# Goal of the exercise:
An exact copy of the entries is needed, with every picture left out.

-=-=-=-=-

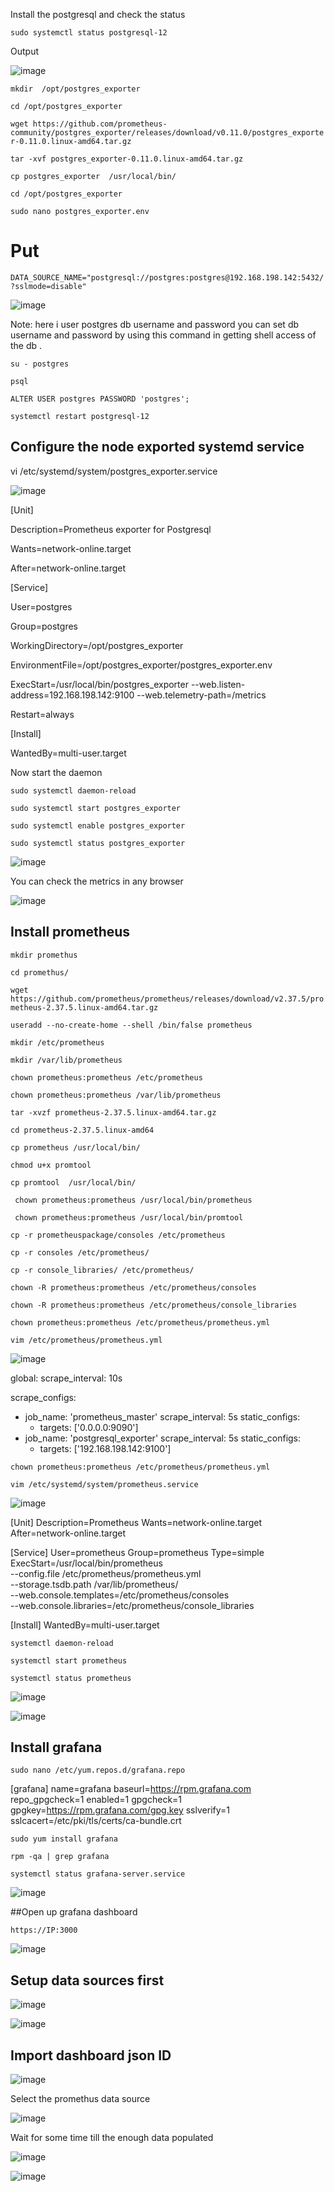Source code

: Install the postgresql and check the status 


`sudo systemctl status postgresql-12`

Output 

![image](https://user-images.githubusercontent.com/98477908/213885143-2d899a18-37d5-41c5-b019-bec519712ebe.png)

`mkdir  /opt/postgres_exporter`


`cd /opt/postgres_exporter`


`wget https://github.com/prometheus-community/postgres_exporter/releases/download/v0.11.0/postgres_exporter-0.11.0.linux-amd64.tar.gz`


`tar -xvf postgres_exporter-0.11.0.linux-amd64.tar.gz`


`cp postgres_exporter  /usr/local/bin/`


`cd /opt/postgres_exporter`


`sudo nano postgres_exporter.env`

#  Put

`DATA_SOURCE_NAME="postgresql://postgres:postgres@192.168.198.142:5432/?sslmode=disable"`

![image](https://user-images.githubusercontent.com/98477908/213885591-158e0362-ed0a-41d1-ac26-76a447bed1b5.png)

Note: here i user postgres db username and password  you can set db username and password by using this command in getting shell access of the db .


`su - postgres`


`psql`


`ALTER USER postgres PASSWORD 'postgres';`


`systemctl restart postgresql-12`

## Configure the node exported systemd service 

vi /etc/systemd/system/postgres_exporter.service

![image](https://user-images.githubusercontent.com/98477908/213885682-5a067357-7b06-4ccb-8849-1037e870c7c8.png)

[Unit]

Description=Prometheus exporter for Postgresql

Wants=network-online.target

After=network-online.target

[Service]

User=postgres

Group=postgres

WorkingDirectory=/opt/postgres_exporter

EnvironmentFile=/opt/postgres_exporter/postgres_exporter.env

ExecStart=/usr/local/bin/postgres_exporter --web.listen-address=192.168.198.142:9100 --web.telemetry-path=/metrics

Restart=always

[Install]

WantedBy=multi-user.target



Now start the daemon

`sudo systemctl daemon-reload`


`sudo systemctl start postgres_exporter`


`sudo systemctl enable postgres_exporter`


`sudo systemctl status postgres_exporter`

![image](https://user-images.githubusercontent.com/98477908/213885882-2c42a07a-a9f2-4cd9-9b86-1421455caadf.png)

You can check the metrics in any browser

![image](https://user-images.githubusercontent.com/98477908/213885919-2210a133-57f9-441e-b9b1-c370fcd9f1fb.png)


##  Install prometheus

`mkdir promethus`

`cd promethus/`


`wget https://github.com/prometheus/prometheus/releases/download/v2.37.5/prometheus-2.37.5.linux-amd64.tar.gz`
 

`useradd --no-create-home --shell /bin/false prometheus`
 

`mkdir /etc/prometheus`
 

`mkdir /var/lib/prometheus`
 
`chown prometheus:prometheus /etc/prometheus`
 

`chown prometheus:prometheus /var/lib/prometheus`


`tar -xvzf prometheus-2.37.5.linux-amd64.tar.gz`


`cd prometheus-2.37.5.linux-amd64`


`cp prometheus /usr/local/bin/`


`chmod u+x promtool`


`cp promtool  /usr/local/bin/`


` chown prometheus:prometheus /usr/local/bin/prometheus`


` chown prometheus:prometheus /usr/local/bin/promtool`


`cp -r prometheuspackage/consoles /etc/prometheus`


`cp -r consoles /etc/prometheus/`


`cp -r console_libraries/ /etc/prometheus/`


`chown -R prometheus:prometheus /etc/prometheus/consoles`


`chown -R prometheus:prometheus /etc/prometheus/console_libraries`


`chown prometheus:prometheus /etc/prometheus/prometheus.yml`
 
 `vim /etc/prometheus/prometheus.yml`
 
 ![image](https://user-images.githubusercontent.com/98477908/213886463-a7f26ec7-19de-434e-8135-fd890c72c332.png)

global:
  scrape_interval: 10s

scrape_configs:
  - job_name: 'prometheus_master'
    scrape_interval: 5s
    static_configs:
      - targets: ['0.0.0.0:9090']
  - job_name: 'postgresql_exporter'
    scrape_interval: 5s
    static_configs:
      - targets: ['192.168.198.142:9100']



`chown prometheus:prometheus /etc/prometheus/prometheus.yml`


`vim /etc/systemd/system/prometheus.service`

![image](https://user-images.githubusercontent.com/98477908/213886489-3ed0805a-2b9d-4a52-880e-967ec0bac5aa.png)


[Unit]
Description=Prometheus
Wants=network-online.target
After=network-online.target

[Service]
User=prometheus
Group=prometheus
Type=simple
ExecStart=/usr/local/bin/prometheus \
--config.file /etc/prometheus/prometheus.yml \
--storage.tsdb.path /var/lib/prometheus/ \
--web.console.templates=/etc/prometheus/consoles \
--web.console.libraries=/etc/prometheus/console_libraries

[Install]
WantedBy=multi-user.target


`systemctl daemon-reload`

`systemctl start prometheus`

`systemctl status prometheus`

![image](https://user-images.githubusercontent.com/98477908/213886507-1ee6801c-692d-4443-beb0-4d6921c0de9d.png)

 ![image](https://user-images.githubusercontent.com/98477908/213886306-09abba0e-8f14-4ce7-a5f5-b4d74f1a2dde.png)



## Install grafana

`sudo nano /etc/yum.repos.d/grafana.repo`

[grafana]
name=grafana
baseurl=https://rpm.grafana.com
repo_gpgcheck=1
enabled=1
gpgcheck=1
gpgkey=https://rpm.grafana.com/gpg.key
sslverify=1
sslcacert=/etc/pki/tls/certs/ca-bundle.crt



`sudo yum install grafana`


`rpm -qa | grep grafana`

`systemctl status grafana-server.service`


![image](https://user-images.githubusercontent.com/98477908/213886538-b914f937-ff6b-4372-9653-f7532c89da8f.png)


##Open up grafana dashboard 

`https://IP:3000`

![image](https://user-images.githubusercontent.com/98477908/213886846-131e1f43-4de0-4d41-bdcd-08a3d9382402.png)

## Setup data sources first 

![image](https://user-images.githubusercontent.com/98477908/213886926-a25be759-ba70-44d5-aba5-ac690f18face.png)

![image](https://user-images.githubusercontent.com/98477908/213886932-56c0823c-2740-404c-9930-f1320f02a506.png)



## Import dashboard json ID
![image](https://user-images.githubusercontent.com/98477908/213886884-be7c67d9-4faf-49d8-8f44-6d0d92032d37.png)

Select the promethus data source

![image](https://user-images.githubusercontent.com/98477908/213886976-dcb171b2-64d7-471b-a576-f43b5c823457.png)


Wait for some time till the enough data populated

![image](https://user-images.githubusercontent.com/98477908/213887409-0863f337-06e4-41f0-b705-9303098e9839.png)


![image](https://user-images.githubusercontent.com/98477908/213887318-1afb5b1d-8665-4a6e-9695-6116429ac449.png)
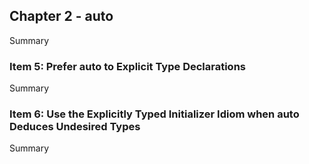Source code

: ## Chapter 2 - auto

<summary>
Summary
</summary>

### Item 5: Prefer auto to Explicit Type Declarations

<summary>
Summary
</summary>

### Item 6: Use the Explicitly Typed Initializer Idiom when auto Deduces Undesired Types

<summary>
Summary
</summary>
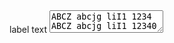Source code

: <div class="au-body au-body--dark">
  <label class="au-label" for="textarea--dark">label text</label>
  <textarea class="au-text-input au-text-input--dark au-text-input--block" name="textarea--dark" id="textarea--dark">
ABCZ abcjg liI1 1234 ABCZ abcjg liI1 12340
  </textarea>
</div>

-=-=-=-=-

# Response:
Source code

: Install the postgresql and check the status 


`sudo systemctl status postgresql-12`

Output 

![image](https://user-images.githubusercontent.com/98477908/213885143-2d899a18-37d5-41c5-b019-bec519712ebe.png)

`mkdir  /opt/postgres_exporter`


`cd /opt/postgres_exporter`


`wget https://github.com/prometheus-community/postgres_exporter/releases/download/v0.11.0/postgres_exporter-0.11.0.linux-amd64.tar.gz`


`tar -xvf postgres_exporter-0.11.0.linux-amd64.tar.gz`


`cp postgres_exporter  /usr/local/bin/`


`cd /opt/postgres_exporter`


`sudo nano postgres_exporter.env`

#  Put

`DATA_SOURCE_NAME="postgresql://postgres:postgres@192.168.198.142:5432/?sslmode=disable"`

![image](https://user-images.githubusercontent.com/98477908/213885591-158e0362-ed0a-41d1-ac26-76a447bed1b5.png)

Note: here i user postgres db username and password  you can set db username and password by using this command in getting shell access of the db .


`su - postgres`


`psql`


`ALTER USER postgres PASSWORD 'postgres';`


`systemctl restart postgresql-12`

## Configure the node exported systemd service 

vi /etc/systemd/system/postgres_exporter.service

![image](https://user-images.githubusercontent.com/98477908/213885682-5a067357-7b06-4ccb-8849-1037e870c7c8.png)

[Unit]

Description=Prometheus exporter for Postgresql

Wants=network-online.target

After=network-online.target

[Service]

User=postgres

Group=postgres

WorkingDirectory=/opt/postgres_exporter

EnvironmentFile=/opt/postgres_exporter/postgres_exporter.env

ExecStart=/usr/local/bin/postgres_exporter --web.listen-address=192.168.198.142:9100 --web.telemetry-path=/metrics

Restart=always

[Install]

WantedBy=multi-user.target



Now start the daemon

`sudo systemctl daemon-reload`


`sudo systemctl start postgres_exporter`


`sudo systemctl enable postgres_exporter`


`sudo systemctl status postgres_exporter`

![image](https://user-images.githubusercontent.com/98477908/213885882-2c42a07a-a9f2-4cd9-9b86-1421455caadf.png)

You can check the metrics in any browser

![image](https://user-images.githubusercontent.com/98477908/213885919-2210a133-57f9-441e-b9b1-c370fcd9f1fb.png)


##  Install prometheus

`mkdir promethus`

`cd promethus/`


`wget https://github.com/prometheus/prometheus/releases/download/v2.37.5/prometheus-2.37.5.linux-amd64.tar.gz`
 

`useradd --no-create-home --shell /bin/false prometheus`
 

`mkdir /etc/prometheus`
 

`mkdir /var/lib/prometheus`
 
`chown prometheus:prometheus /etc/prometheus`
 

`chown prometheus:prometheus /var/lib/prometheus`


`tar -xvzf prometheus-2.37.5.linux-amd64.tar.gz`


`cd prometheus-2.37.5.linux-amd64`


`cp prometheus /usr/local/bin/`


`chmod u+x promtool`


`cp promtool  /usr/local/bin/`


` chown prometheus:prometheus /usr/local/bin/prometheus`


` chown prometheus:prometheus /usr/local/bin/promtool`


`cp -r prometheuspackage/consoles /etc/prometheus`


`cp -r consoles /etc/prometheus/`


`cp -r console_libraries/ /etc/prometheus/`


`chown -R prometheus:prometheus /etc/prometheus/consoles`


`chown -R prometheus:prometheus /etc/prometheus/console_libraries`


`chown prometheus:prometheus /etc/prometheus/prometheus.yml`
 
 `vim /etc/prometheus/prometheus.yml`
 
 ![image](https://user-images.githubusercontent.com/98477908/213886463-a7f26ec7-19de-434e-8135-fd890c72c332.png)

global:
  scrape_interval: 10s

scrape_configs:
  - job_name: 'prometheus_master'
    scrape_interval: 5s
    static_configs:
      - targets: ['0.0.0.0:9090']
  - job_name: 'postgresql_exporter'
    scrape_interval: 5s
    static_configs:
      - targets: ['192.168.198.142:9100']



`chown prometheus:prometheus /etc/prometheus/prometheus.yml`


`vim /etc/systemd/system/prometheus.service`

![image](https://user-images.githubusercontent.com/98477908/213886489-3ed0805a-2b9d-4a52-880e-967ec0bac5aa.png)


[Unit]
Description=Prometheus
Wants=network-online.target
After=network-online.target

[Service]
User=prometheus
Group=prometheus
Type=simple
ExecStart=/usr/local/bin/prometheus \
--config.file /etc/prometheus/prometheus.yml \
--storage.tsdb.path /var/lib/prometheus/ \
--web.console.templates=/etc/prometheus/consoles \
--web.console.libraries=/etc/prometheus/console_libraries

[Install]
WantedBy=multi-user.target


`systemctl daemon-reload`

`systemctl start prometheus`

`systemctl status prometheus`

![image](https://user-images.githubusercontent.com/98477908/213886507-1ee6801c-692d-4443-beb0-4d6921c0de9d.png)

 ![image](https://user-images.githubusercontent.com/98477908/213886306-09abba0e-8f14-4ce7-a5f5-b4d74f1a2dde.png)



## Install grafana

`sudo nano /etc/yum.repos.d/grafana.repo`

[grafana]
name=grafana
baseurl=https://rpm.grafana.com
repo_gpgcheck=1
enabled=1
gpgcheck=1
gpgkey=https://rpm.grafana.com/gpg.key
sslverify=1
sslcacert=/etc/pki/tls/certs/ca-bundle.crt



`sudo yum install grafana`


`rpm -qa | grep grafana`

`systemctl status grafana-server.service`


![image](https://user-images.githubusercontent.com/98477908/213886538-b914f937-ff6b-4372-9653-f7532c89da8f.png)


##Open up grafana dashboard 

`https://IP:3000`

![image](https://user-images.githubusercontent.com/98477908/213886846-131e1f43-4de0-4d41-bdcd-08a3d9382402.png)

## Setup data sources first 

![image](https://user-images.githubusercontent.com/98477908/213886926-a25be759-ba70-44d5-aba5-ac690f18face.png)

![image](https://user-images.githubusercontent.com/98477908/213886932-56c0823c-2740-404c-9930-f1320f02a506.png)



## Import dashboard json ID
![image](https://user-images.githubusercontent.com/98477908/213886884-be7c67d9-4faf-49d8-8f44-6d0d92032d37.png)

Select the promethus data source

![image](https://user-images.githubusercontent.com/98477908/213886976-dcb171b2-64d7-471b-a576-f43b5c823457.png)


Wait for some time till the enough data populated

![image](https://user-images.githubusercontent.com/98477908/213887409-0863f337-06e4-41f0-b705-9303098e9839.png)


![image](https://user-images.githubusercontent.com/98477908/213887318-1afb5b1d-8665-4a6e-9695-6116429ac449.png)
Source code

: ## Chapter 2 - auto

<summary>
Summary
</summary>

### Item 5: Prefer auto to Explicit Type Declarations

<summary>
Summary
</summary>

### Item 6: Use the Explicitly Typed Initializer Idiom when auto Deduces Undesired Types

<summary>
Summary
</summary>
Source code

: <div class="au-body au-body--dark">
  <label class="au-label" for="textarea--dark">label text</label>
  <textarea class="au-text-input au-text-input--dark au-text-input--block" name="textarea--dark" id="textarea--dark">
ABCZ abcjg liI1 1234 ABCZ abcjg liI1 12340
  </textarea>
</div>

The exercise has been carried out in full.